Staunton, June 19 – More than a million Russians – nearly one percent of the population -- have sent in questions for Vladimir Putin’s “direct line” program tomorrow (sovsekretno.ru/news/rossiyane-otpravili-bolee-milliona-vopros-na-pryamuyu-liniyu-s-putinym/). That allows him and his staff to be highly selective in what queries he will respond to.
In the past, the Kremlin leader has used such occasions to reinforce his status as the good tsar who can intervene and correct the mistakes of the bad boyars; and there will certainly be examples of this given that many of the appeals request him to do just that (e.g., idelreal.org/a/30008089.html, idelreal.org/a/30008131.html and business-gazeta.ru/article/428405).

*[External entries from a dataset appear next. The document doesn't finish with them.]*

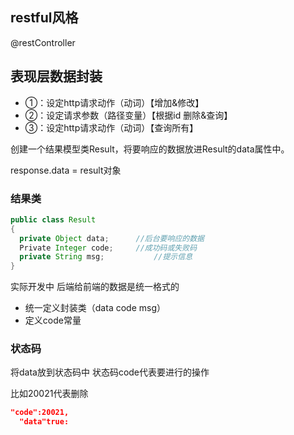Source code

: ## restful风格

@restController



## 表现层数据封装

+ ①：设定http请求动作（动词）【增加&修改】
+ ②：设定请求参数（路径变量）【根据id 删除&查询】
+ ③：设定http请求动作（动词）【查询所有】



创建一个结果模型类Result，将要响应的数据放进Result的data属性中。

response.data = result对象



### 结果类



```java
public class Result
{
  private Object data;   	//后台要响应的数据
  Private Integer code;		//成功码或失败码
  private String msg;			//提示信息
}
```

实际开发中 后端给前端的数据是统一格式的

+ 统一定义封装类（data code msg）
+ 定义code常量

### 状态码

将data放到状态码中 状态码code代表要进行的操作

比如20021代表删除

```json
"code":20021,
  "data"true:
```

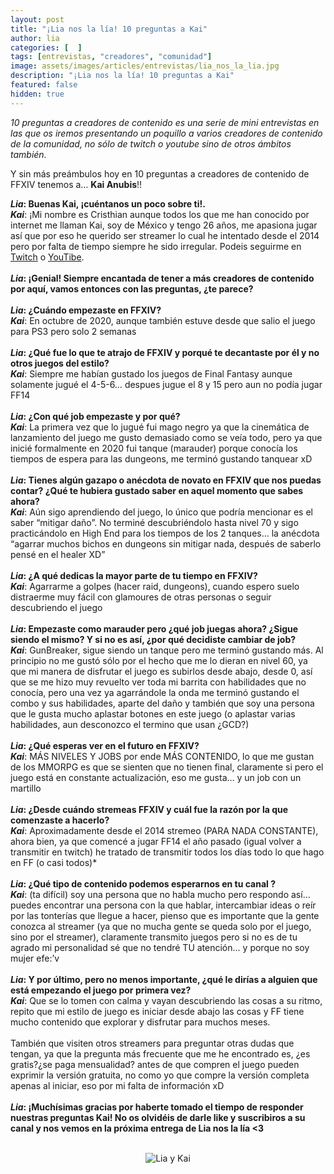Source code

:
 ```yaml
---
layout: post
title: "¡Lia nos la lía! 10 preguntas a Kai"
author: lia
categories: [  ]
tags: [entrevistas, "creadores", "comunidad"]
image: assets/images/articles/entrevistas/lia_nos_la_lia.jpg
description: "¡Lia nos la lía! 10 preguntas a Kai"
featured: false
hidden: true
---
```

*10 preguntas a creadores de contenido es una serie de mini entrevistas en las que os iremos presentando un poquillo a varios creadores de contenido de la comunidad, no sólo de twitch o youtube sino de otros ámbitos también.*

Y sin más preámbulos hoy en 10 preguntas a creadores de contenido de FFXIV tenemos a… **Kai Anubis**!!

<div class="card">
  <div class="card-header">
     <b><i>Lia</i>: Buenas Kai, ¡cuéntanos un poco sobre ti!.</b>
  </div>
  <div class="card-body">
    <i><b>Kai</b></i>: ¡Mi nombre es Cristhian aunque todos los que me han conocido por internet me llaman Kai, soy de México y tengo 26 años, me apasiona jugar así que por eso he querido ser streamer lo cual he intentado desde el 2014 pero por falta de tiempo siempre he sido irregular. Podeis seguirme en <a href="https://www.twitch.tv/kaianubis" target="_blank">Twitch</a> o <a href="https://www.youtube.com/kaianubis<" target="_blank">YouTibe</a>.
  </div>
</div>

<br/>

<div class="card">
  <div class="card-header">
     <b><i>Lia</i>: ¡Genial! Siempre encantada de tener a más creadores de contenido por aquí, vamos entonces con las preguntas, ¿te parece?</b>
  </div>
</div>

<br/>

<div class="card">
  <div class="card-header">
     <b><i>Lia</i>: ¿Cuándo empezaste en FFXIV?</b>
  </div>
  <div class="card-body">
    <i><b>Kai</b></i>: En octubre de 2020, aunque también estuve desde que salio el juego para PS3 pero solo 2 semanas 
  </div>
</div>

<br/>

<div class="card">
  <div class="card-header">
     <b><i>Lia</i>: ¿Qué fue lo que te atrajo de FFXIV y porqué te decantaste por él y no otros juegos del estilo?</b>
  </div>
  <div class="card-body">
    <i><b>Kai</b></i>: Siempre me habían gustado los juegos de Final Fantasy aunque solamente jugué el 4-5-6… despues jugue el 8 y 15 pero aun no podía jugar FF14
  </div>
</div>

<br/>


<div class="card">
  <div class="card-header">
     <b><i>Lia</i>: ¿Con qué job empezaste y por qué?</b>
  </div>
  <div class="card-body">
    <i><b>Kai</b></i>: La primera vez que lo jugué fui mago negro ya que la cinemática de lanzamiento del juego me gusto demasiado como se veía todo, pero ya que inicié formalmente en 2020 fui tanque (marauder) porque conocía los tiempos de espera para las dungeons, me terminó gustando tanquear xD
  </div>    
</div>

<br/>

<div class="card">
  <div class="card-header">
     <b><i>Lia</i>: Tienes algún gazapo o anécdota de novato en FFXIV que nos puedas contar? ¿Qué te hubiera gustado saber en aquel momento que sabes ahora?</b>
  </div>
  <div class="card-body">
    <i><b>Kai</b></i>: Aún sigo aprendiendo del juego, lo único que podría mencionar es el saber “mitigar daño”. No terminé descubriéndolo hasta nivel 70 y sigo practicándolo en High End para los tiempos de los 2 tanques… la anécdota “agarrar muchos bichos en dungeons sin mitigar nada, después de saberlo pensé en el healer XD”
  </div>
</div>

<br/>

<div class="card">
  <div class="card-header">
     <b><i>Lia</i>: ¿A qué dedicas la mayor parte de tu tiempo en FFXIV?</b>
  </div>
  <div class="card-body">
    <i><b>Kai</b></i>: Agarrarme a golpes (hacer raid, dungeons), cuando espero suelo distraerme muy fácil con glamoures de otras personas o seguir descubriendo el juego
  </div>
</div>

<br/>

<div class="card">
  <div class="card-header">
     <b><i>Lia</i>: Empezaste como marauder pero ¿qué job juegas ahora? ¿Sigue siendo el mismo? Y si no es así, ¿por qué decidiste cambiar de job?</b>
  </div>
  <div class="card-body">
    <i><b>Kai</b></i>: GunBreaker, sigue siendo un tanque pero me terminó gustando más. Al principio no me gustó sólo por el hecho que me lo dieran en nivel 60, ya que mi manera de disfrutar el juego es subirlos desde abajo, desde 0, así que se me hizo muy revuelto ver toda mi barrita con habilidades que no conocía, pero una vez ya agarrándole la onda me terminó gustando el combo y sus habilidades, aparte del daño y también que soy una persona que le gusta mucho aplastar botones en este juego (o aplastar varias habilidades, aun desconozco el termino que usan ¿GCD?)
  </div>
</div>

<br/>

<div class="card">
  <div class="card-header">
     <b><i>Lia</i>: ¿Qué esperas ver en el futuro en FFXIV?</b>
  </div>
  <div class="card-body">
    <i><b>Kai</b></i>: MÁS NIVELES Y JOBS por ende MÁS CONTENIDO, lo que me gustan de los MMORPG es que se sienten que no tienen final, claramente si pero el juego está en constante actualización, eso me gusta… y un job con un martillo
  </div>
</div>

<br/>

<div class="card">
  <div class="card-header">
     <b><i>Lia</i>: ¿Desde cuándo stremeas FFXIV y cuál fue la razón por la que comenzaste a hacerlo?</b>
  </div>
  <div class="card-body">
    <i><b>Kai</b></i>: Aproximadamente desde el 2014 stremeo (PARA NADA CONSTANTE), ahora bien, ya que comencé a jugar FF14 el año pasado (igual volver a transmitir en twitch) he tratado de transmitir todos los días todo lo que hago en FF (o casi todos)*
  </div>
</div>

<br/>

<div class="card">
  <div class="card-header">
     <b><i>Lia</i>: ¿Qué tipo de contenido podemos esperarnos en tu canal ?</b>
  </div>
  <div class="card-body"><i><b>Kai</b></i>: (ta difícil) soy una persona que no habla mucho pero respondo así… puedes encontrar una persona con la que hablar, intercambiar ideas o reír por las tonterías que llegue a hacer, pienso que es importante que la gente conozca al streamer (ya que no mucha gente se queda solo por el juego, sino por el streamer), claramente transmito juegos pero si no es de tu agrado mi personalidad sé que no tendré TU atención… y porque no soy mujer efe:’v
  </div>
</div>

<br/>

<div class="card">
  <div class="card-header">
     <b><i>Lia</i>: Y por último, pero no menos importante, ¿qué le dirías a alguien que está empezando el juego por primera vez?</b>
  </div>
  <div class="card-body"><i><b>Kai</b></i>: Que se lo tomen con calma y vayan descubriendo las cosas a su ritmo, repito que mi estilo de juego es iniciar desde abajo las cosas y FF tiene mucho contenido que explorar y disfrutar para muchos meses.<br>
  <br>
También que visiten otros streamers para preguntar otras dudas que tengan, ya que la pregunta más frecuente que me he encontrado es, ¿es gratis?¿se paga mensualidad? antes de que compren el juego pueden exprimir la versión gratuita, no como yo que compre la versión completa apenas al iniciar, eso por mi falta de información xD
  </div>
</div>

<br/>

<div class="card">
  <div class="card-header">
     <b><i>Lia</i>: ¡Muchísimas gracias por haberte tomado el tiempo de responder nuestras preguntas Kai! No os olvidéis de darle like y suscribiros a su canal y nos vemos en la próxima entrega de Lia nos la lía <3</b>
  </div>
</div>

<br/>

<p align="center"><img src="{{ site.baseurl }}/assets/images/articles/entrevistas/lia_kai/lia_kai.jpg" alt="Lia y Kai"/></p>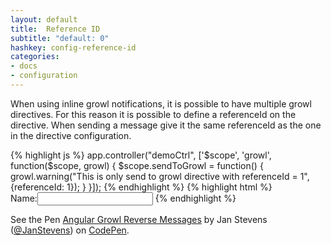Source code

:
 ```yaml
---
layout: default
title:  Reference ID
subtitle: "default: 0"
hashkey: config-reference-id
categories:
- docs
- configuration
---
```


<div class="row">
  <div class="col-md-6">
    <p>When using inline growl notifications, it is possible to have multiple growl directives.
      For this reason it is possible to define a referenceId on the directive.
      When sending a message give it the same referenceId as the one in the directive configuration.</p>
{% highlight js %}
app.controller("demoCtrl", ['$scope', 'growl', function($scope, growl) {
  $scope.sendToGrowl = function() {
    growl.warning("This is only send to growl directive with referenceId = 1", {referenceId: 1});
    }
}]);
{% endhighlight %}
{% highlight html %}
<form>
  <div growl inline="true" reference="1"></div>
  <label>Name:<label><input type="text" name="name" />
</form>
{% endhighlight %}
  </div>
  <div class="col-md-6">
    <p data-height="350" data-theme-id="0" data-slug-hash="CIepj" data-default-tab="result" class='codepen'>See the Pen <a href='http://codepen.io/JanStevens/pen/CIepj/'>Angular Growl Reverse Messages</a> by Jan Stevens (<a href='http://codepen.io/JanStevens'>@JanStevens</a>) on <a href='http://codepen.io'>CodePen</a>.</p>
  </div>
</div>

But in the current environment where his support in the population is clearly ebbing (censoru.net/36469-putinskij-rezhim-slabeet-na-glazah.html), Putin’s effort to continue to portray himself as sufficiently powerful to assume responsibility for everything could backfire, regardless of the carefully selected questions he will chose to answer.
On the one hand, many Russians may dismiss this as simply the latest “political show.” And on the other, it is entirely likely that many will view any steps Putin does make to try to address the problems of the country as a measure of how many problems he has not addressed and even bears primary responsibility for.
To the extent they make such reflections, this show may not work as intended but instead further inflame the anger of many who are suffering from policies that have Putin’s name on them. And if that happens, they may decide that there really should be a genuine “direct line” between their anger and Putin himself.